**Your goal**
Through the last line of the entries, please copy every line exactly, starting with the one that contains "not depleted, but".

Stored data
________________________________________

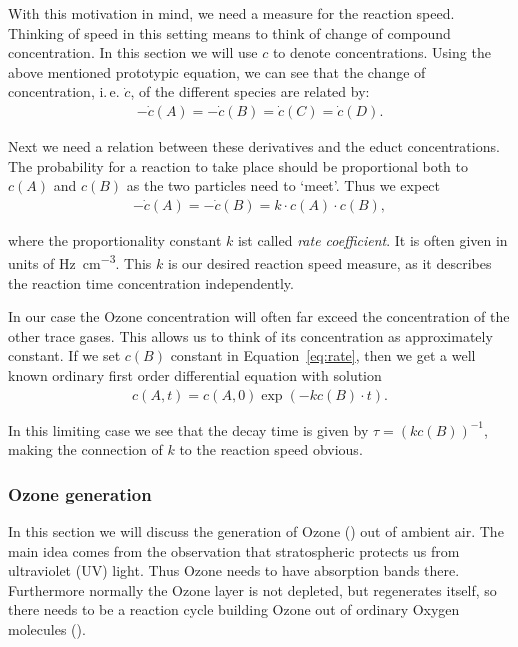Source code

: With this motivation in mind, we need a measure for the reaction
speed. Thinking of speed in this setting means to think of change of
compound concentration. In this section we will use $c$ to denote
concentrations. Using the above mentioned prototypic equation, we can
see that the change of concentration, i.\,e. $\dot c$, of the
different species are related by:
\begin{align*}
  -\dot c(A) = - \dot c(B) = \dot c(C) = \dot c(D).
\end{align*}

Next we need a relation between these derivatives and the educt
concentrations. The probability for a reaction to take place should be
proportional both to $c(A)$ and $c(B)$ as the two particles need to
`meet'. Thus we expect
\begin{align}
  -\dot c(A) = - \dot c(B) = k \cdot c(A) \cdot c(B), \label{eq:rate}
\end{align}

where the proportionality constant $k$ ist called \emph{rate
  coefficient}. It is often given in units of
\si{\hertz\per\cubic\centi\meter}. This $k$ is our desired reaction
speed measure, as it describes the
reaction time concentration independently.

In our case the Ozone concentration will often far exceed the
concentration of the other trace gases. This allows us to think of its
concentration as approximately constant. If we set $c(B)$ constant in
Equation~\eqref{eq:rate}, then we get a well known ordinary first
order differential equation with solution
\begin{align*}
  c(A,t) = c(A,0)\exp(-kc(B)\cdot t).
\end{align*}

In this limiting case we see that the decay time is given by $\tau =
(kc(B))^{-1}$, making the connection of $k$ to the reaction speed
obvious.

\subsubsection{Ozone generation}
\label{sec:theory-ozone}

In this section we will discuss the generation of Ozone () out of ambient
air. The main idea comes from the observation that stratospheric
 protects us from ultraviolet (UV) light. Thus Ozone needs to
have absorption bands there. Furthermore normally the Ozone layer is
not depleted, but regenerates itself, so there needs to be a reaction
cycle building Ozone out of ordinary Oxygen molecules ().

________________________________________

**Result of the task**
not depleted, but regenerates itself, so there needs to be a reaction
cycle building Ozone out of ordinary Oxygen molecules ().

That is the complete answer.